Quizás sea un poco aventurado decir que a nuestros líderes políticos les gusta viajar por libre, pero esa es al menos la sensación que nos dan, cuando les vemos y oímos manifestándose, ante cualquier crisis que se les plantea. Será porque nosotros no nos hemos dado cuenta aún de que la ciudadanía acaba contando poco entre sus cuitas que han que dilucidar, mucho antes de que lleguen hasta la opinión pública.
Es solo una opinión, como otras muchas que se dicen, pero lo confirma la lejanía entre ambos niveles, el suyo y el nuestro, cuando se trata de gobernar para todos. ¿Es realmente así, que gobiernan para todos?
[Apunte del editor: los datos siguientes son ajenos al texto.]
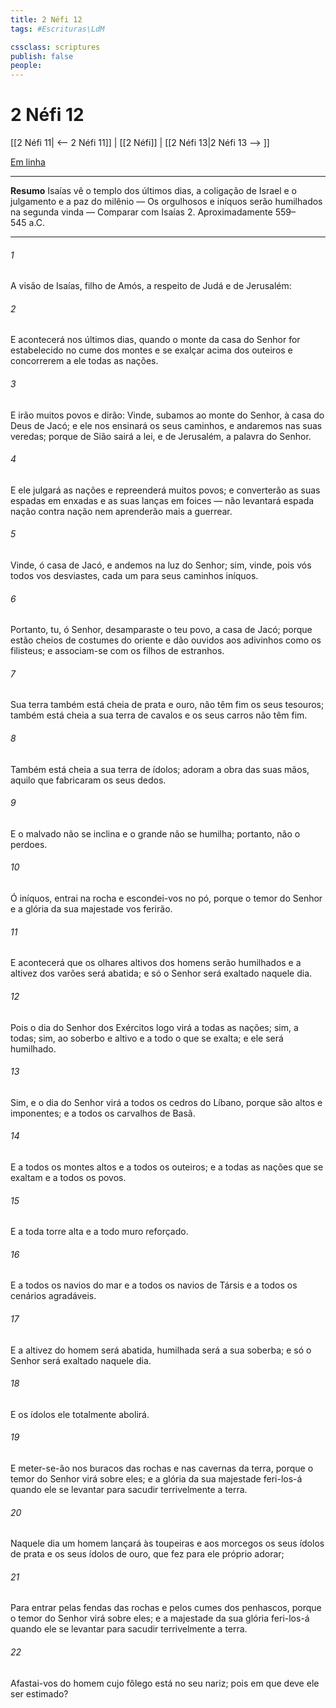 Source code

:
 ```yaml
---
title: 2 Néfi 12
tags: #Escrituras\LdM

cssclass: scriptures
publish: false
people:
---
```


# 2 Néfi 12
[[2 Néfi 11| <-- 2 Néfi 11]] | [[2 Néfi]] | [[2 Néfi 13|2 Néfi 13 --> ]]

[Em linha](https://churchofjesuschrist.org/study/scriptures/bofm/2-ne/12?lang=por)

---
__Resumo__
Isaías vê o templo dos últimos dias, a coligação de Israel e o julgamento e a paz do milênio — Os orgulhosos e iníquos serão humilhados na segunda vinda — Comparar com Isaías 2. Aproximadamente 559–545 a.C.

---
###### 1 
A visão de Isaías, filho de Amós, a respeito de Judá e de Jerusalém:

###### 2 
E acontecerá nos últimos dias, quando o monte da casa do Senhor for estabelecido no cume dos montes e se exalçar acima dos outeiros e concorrerem a ele todas as nações.

###### 3 
E irão muitos povos e dirão: Vinde, subamos ao monte do Senhor, à casa do Deus de Jacó; e ele nos ensinará os seus caminhos, e andaremos nas suas veredas; porque de Sião sairá a lei, e de Jerusalém, a palavra do Senhor.

###### 4 
E ele julgará as nações e repreenderá muitos povos; e converterão as suas espadas em enxadas e as suas lanças em foices — não levantará espada nação contra nação nem aprenderão mais a guerrear.

###### 5 
Vinde, ó casa de Jacó, e andemos na luz do Senhor; sim, vinde, pois vós todos vos desviastes, cada um para seus caminhos iníquos.

###### 6 
Portanto, tu, ó Senhor, desamparaste o teu povo, a casa de Jacó; porque estão cheios de costumes do oriente e dão ouvidos aos adivinhos como os filisteus; e associam-se com os filhos de estranhos.

###### 7 
Sua terra também está cheia de prata e ouro, não têm fim os seus tesouros; também está cheia a sua terra de cavalos e os seus carros não têm fim.

###### 8 
Também está cheia a sua terra de ídolos; adoram a obra das suas mãos, aquilo que fabricaram os seus dedos.

###### 9 
E o malvado não se inclina e o grande não se humilha; portanto, não o perdoes.

###### 10 
Ó iníquos, entrai na rocha e escondei-vos no pó, porque o temor do Senhor e a glória da sua majestade vos ferirão.

###### 11 
E acontecerá que os olhares altivos dos homens serão humilhados e a altivez dos varões será abatida; e só o Senhor será exaltado naquele dia.

###### 12 
Pois o dia do Senhor dos Exércitos logo virá a todas as nações; sim, a todas; sim, ao soberbo e altivo e a todo o que se exalta; e ele será humilhado.

###### 13 
Sim, e o dia do Senhor virá a todos os cedros do Líbano, porque são altos e imponentes; e a todos os carvalhos de Basã.

###### 14 
E a todos os montes altos e a todos os outeiros; e a todas as nações que se exaltam e a todos os povos.

###### 15 
E a toda torre alta e a todo muro reforçado.

###### 16 
E a todos os navios do mar e a todos os navios de Társis e a todos os cenários agradáveis.

###### 17 
E a altivez do homem será abatida, humilhada será a sua soberba; e só o Senhor será exaltado naquele dia.

###### 18 
E os ídolos ele totalmente abolirá.

###### 19 
E meter-se-ão nos buracos das rochas e nas cavernas da terra, porque o temor do Senhor virá sobre eles; e a glória da sua majestade feri-los-á quando ele se levantar para sacudir terrivelmente a terra.

###### 20 
Naquele dia um homem lançará às toupeiras e aos morcegos os seus ídolos de prata e os seus ídolos de ouro, que fez para ele próprio adorar;

###### 21 
Para entrar pelas fendas das rochas e pelos cumes dos penhascos, porque o temor do Senhor virá sobre eles; e a majestade da sua glória feri-los-á quando ele se levantar para sacudir terrivelmente a terra.

###### 22 
Afastai-vos do homem cujo fôlego está no seu nariz; pois em que deve ele ser estimado?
Mucho me temo que estemos en un error, si lo pensamos así, a la vista de los acontecimientos que se suceden, día tras día, gobierno tras gobierno, en todos los lugares donde se inscriben.
Volvemos a señalar que gobernar no debe ser nada fácil, pero todavía mucho peor, cuando te acaban descubriendo asuntos en los que, por error u omisión, no se actuó conforme a los intereses de una mayoría que, como siempre, vive ajena, aunque padece los resultados.
Su creencia de que estén viviendo en niveles superiores, entre reservas y prebendas que nunca alcanzaremos quienes las costeamos, aunque me tachen de demagogo, no elude el compromiso que contraen desde el momento gozoso en que son elegidos, y mejor si es por mayoría absoluta, que es lo que puede estar ocurriendo en esta Comunidad de Madrid, de nuestros pecados, donde se llevan contabilizadas ya demasiadas pifias, entre resultados judiciales que todavía están por verse, tras el largo y laborioso proceder de nuestros jueces, siempre amparados en la falta de medios, con acumulaciones indeseadas, según sus lamentos.
De lo más significado, el rifirrafe originado entre ministros, que no ha pasado desapercibido en ningún momento e incluso ha trascendido en la Cámara Baja, reflejado por las cámaras de los medios, siempre atentas a los gestos y a los epítetos. Pero si son entre propios y no entre ajenos, la cosa adquiere todavía un poco más de morbo.
En definitiva, que no se observan cambios de actuación que nos hagan presagiar que, al comienzo del nuevo Curso, las cosas no vayan igual y hasta peor, esperando que les acabe iluminando, alguna vez, alguna buena estrella.